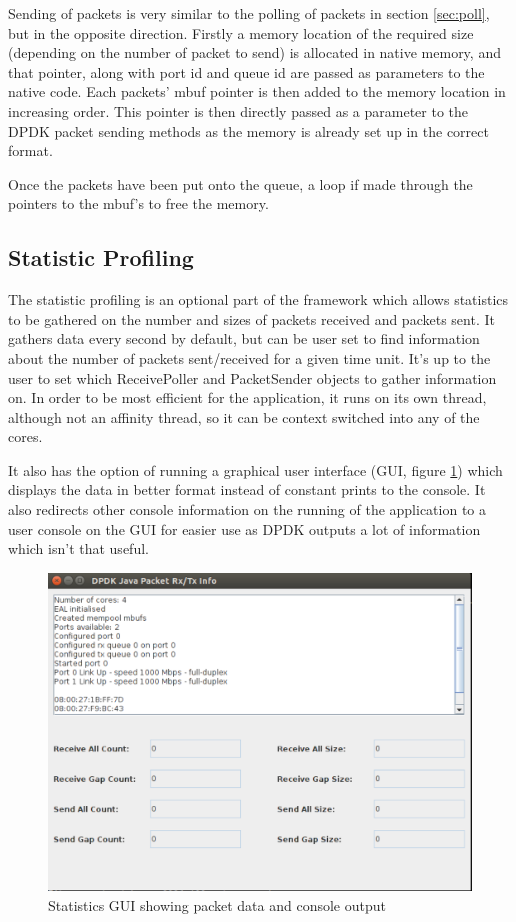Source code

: \documentclass[final_report.tex]{subfiles}
\begin{document}
Sending of packets is very similar to the polling of packets in section \ref{sec:poll}, but in the opposite direction. Firstly a memory location of the required size (depending on the number of packet to send) is allocated in native memory, and that pointer, along with port id and queue id are passed as parameters to the native code. Each packets' mbuf pointer is then added to the memory location in increasing order. This pointer is then directly passed as a parameter to the DPDK packet sending methods as the memory is already set up in the correct format.

Once the packets have been put onto the queue, a loop if made through the pointers to the mbuf's to free the memory.

\subsection{Statistic Profiling}
The statistic profiling is an optional part of the framework which allows statistics to be gathered on the number and sizes of packets received and packets sent. It gathers data every second by default, but can be user set to find information about the number of packets sent/received for a given time unit. It's up to the user to set which ReceivePoller and PacketSender objects to gather information on. In order to be most efficient for the application, it runs on its own thread, although not an affinity thread, so it can be context switched into any of the cores.

It also has the option of running a graphical user interface (GUI, figure \ref{fig:gui}) which displays the data in better format instead of constant prints to the console. It also redirects other console information on the running of the application to a user console on the GUI for easier use as DPDK outputs a lot of information which isn't that useful.

\begin{figure}[H]
	\centering
	\includegraphics[width=\textwidth]{img/gui.png}
	\caption{Statistics GUI showing packet data and console output}
	\label{fig:gui}
\end{figure}
\end{document}
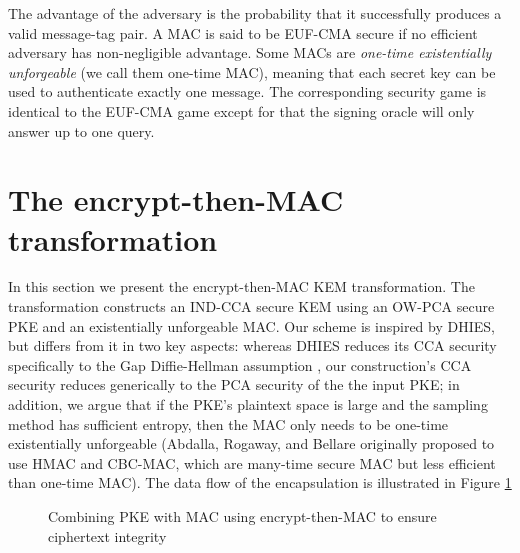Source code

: \documentclass[runningheads]{llncs}
\newcommand{\mac}{\texttt{MAC}}
\newcommand{\pk}{\texttt{pk}}
\newcommand{\leftsample}{\stackrel{\$}{\leftarrow}}
\begin{document}
The advantage of the adversary is the probability that it successfully produces a valid message-tag pair. A MAC is said to be EUF-CMA secure if no efficient adversary has non-negligible advantage. Some MACs are \textit{one-time existentially unforgeable} (we call them one-time MAC), meaning that each secret key can be used to authenticate exactly one message. The corresponding security game is identical to the EUF-CMA game except for that the signing oracle will only answer up to one query.

\section{The encrypt-then-MAC transformation}\label{sec:the-enc-then-mac-transformation}
In this section we present the encrypt-then-MAC KEM transformation. The transformation constructs an IND-CCA secure KEM using an OW-PCA secure PKE and an existentially unforgeable MAC. Our scheme is inspired by DHIES, but differs from it in two key aspects: whereas DHIES reduces its CCA security specifically to the Gap Diffie-Hellman assumption \cite{DBLP:conf/pkc/OkamotoP01}, our construction's CCA security reduces generically to the PCA security of the the input PKE; in addition, we argue that if the PKE's plaintext space is large and the sampling method has sufficient entropy, then the MAC only needs to be one-time existentially unforgeable (Abdalla, Rogaway, and Bellare originally proposed to use HMAC and CBC-MAC, which are many-time secure MAC but less efficient than one-time MAC). The data flow of the encapsulation is illustrated in Figure \ref{fig:etm-encap-data-flow}

\begin{figure}[h]
    \centering

    \caption{Combining PKE with MAC using encrypt-then-MAC to ensure ciphertext integrity}\label{fig:etm-encap-data-flow}
\end{figure}
\end{document}
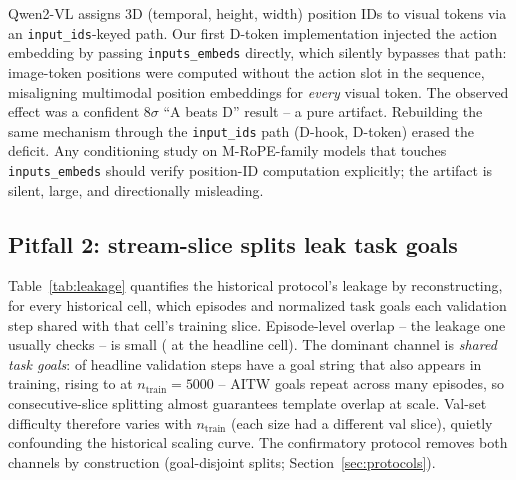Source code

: Qwen2-VL assigns 3D (temporal, height, width) position IDs to visual
tokens via an \texttt{input\_ids}-keyed path. Our first D-token
implementation injected the action embedding by passing
\texttt{inputs\_embeds} directly, which silently bypasses that path:
image-token positions were computed without the action slot in the
sequence, misaligning multimodal position embeddings for \emph{every}
visual token. The observed effect was a confident $8\sigma$ ``A beats D''
result -- a pure artifact. Rebuilding the same mechanism through the
\texttt{input\_ids} path (D-hook, D-token) erased the deficit. Any
conditioning study on M-RoPE-family models that touches
\texttt{inputs\_embeds} should verify position-ID computation explicitly;
the artifact is silent, large, and directionally misleading.

\subsection{Pitfall 2: stream-slice splits leak task goals}
\label{sec:leakage}

Table~\ref{tab:leakage} quantifies the historical protocol's leakage by
reconstructing, for every historical cell, which episodes and normalized
task goals each validation step shared with that cell's training slice.
Episode-level overlap -- the leakage one usually checks -- is small
(\LeakEpMain{} at the headline cell). The dominant channel is
\emph{shared task goals}: \LeakGoalMain{} of headline validation steps
have a goal string that also appears in training, rising to \LeakGoalMax{}
at $n_{\text{train}}{=}5000$ -- AITW goals repeat across many episodes, so
consecutive-slice splitting almost guarantees template overlap at scale.
Val-set difficulty therefore varies with $n_{\text{train}}$ (each size had
a different val slice), quietly confounding the historical scaling curve.
The confirmatory protocol removes both channels by construction
(goal-disjoint splits; Section~\ref{sec:protocols}).

\newcommand{\tableakagefloat}{%
\begin{table}[tb]
\begin{center}\small
\fittab{}
\end{center}
\caption{Leakage in the historical (exploratory) splits: fraction of
validation steps sharing an episode or a normalized task goal with that
cell's training slice. Goal sharing, not episode straddling, is the
dominant channel.}
\label{tab:leakage}
\end{table}}
\ifworkshopbuild\else\tableakagefloat\fi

━━━━

**YOUR INSTRUCTIONS:** Report the number of lines in the listing above that hold the word "artifact", and give no other text.

**RESPONSE BOX:** 2